Voici le début
Ma rencontre récente avec un jeune homme porteur de quelques questions sur le métier d’éditeur, qu’il entend embrasser — ô courageux inconscient ! —, m’a fait prendre conscience de la complète hébétude des béotiens quand on leur parle de « retours ». Qu’est-ce que c’est que cette bête-là ? Tout simplement une très grosse branche sur laquelle sont assis éditeurs, diffuseurs et libraires (de neuf), et que chacun d’entre eux s’emploie, à sa place, à scier avec application.
Saturne dévorant un de ses fils (Peter Paul Rubens, 1637).

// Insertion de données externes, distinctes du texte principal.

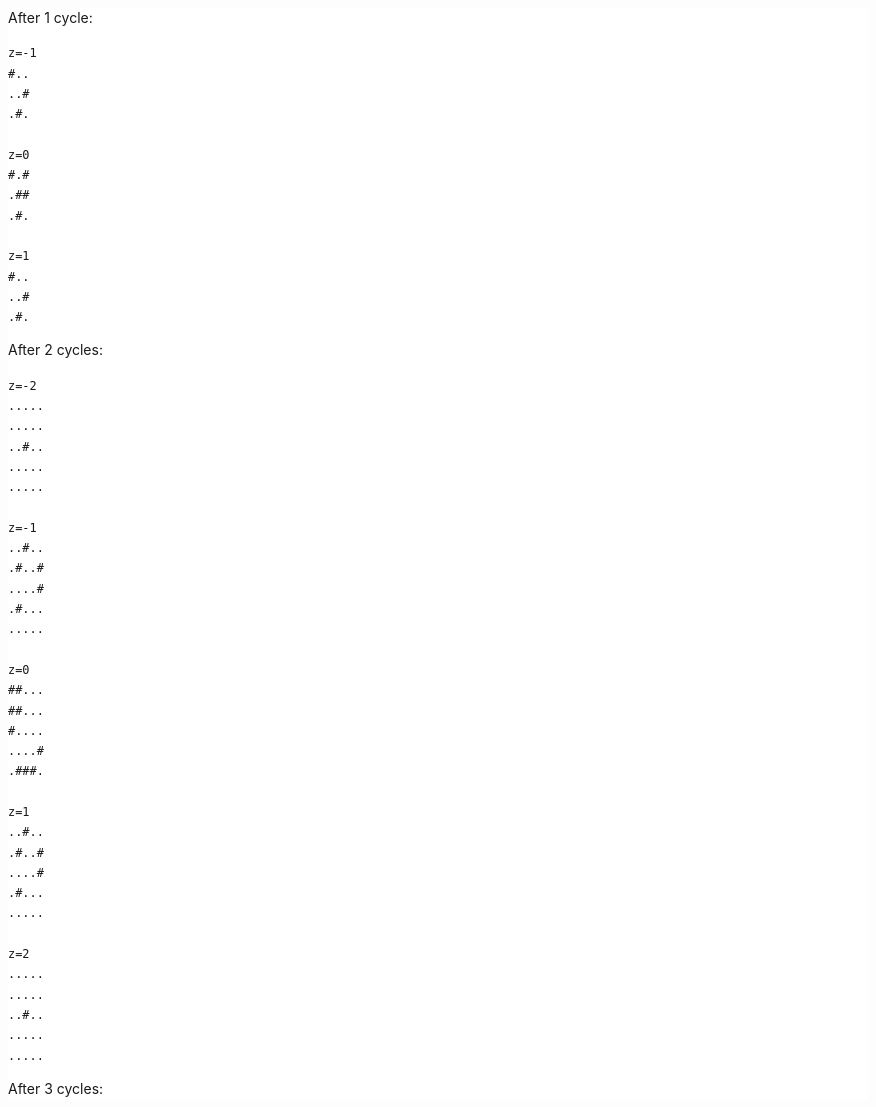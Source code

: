 After 1 cycle:

	z=-1
	#..
	..#
	.#.

	z=0
	#.#
	.##
	.#.

	z=1
	#..
	..#
	.#.

After 2 cycles:

	z=-2
	.....
	.....
	..#..
	.....
	.....

	z=-1
	..#..
	.#..#
	....#
	.#...
	.....

	z=0
	##...
	##...
	#....
	....#
	.###.

	z=1
	..#..
	.#..#
	....#
	.#...
	.....

	z=2
	.....
	.....
	..#..
	.....
	.....

After 3 cycles:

Cette histoire commence plus ou moins lorsque la Librairie générale française - filiale de Hachette - crée en 1953 de la collection Le Livre de Poche, qui lança réellement ce format en France. Pour faire passer la pilule aux libraires, qui rechignaient à vendre ces bouquins mal imprimés — et dont le prix faisait baisser les recettes, surtout —, Hachette proposa un « droit de retour »… Le diffuseur passait un contrat(1) avec les libraires : ceux-ci recevaient les nouveautés du LdP, mais avaient le droit, après un délai convenu, de retourner les invendus ; un peu sur le modèle des détaillants de presse, en somme. D’ailleurs, comme ces derniers, pour certains titres, ils n’avaient même pas besoin de renvoyer les livres eux-mêmes, il leur suffisait d’expédier à Hachette les couvertures arrachées pour être crédités des « retours ». Les PUF pratiquaient aussi cet arrachage de couvertures pour leurs Que sais-je. Harlequin le pratique encore.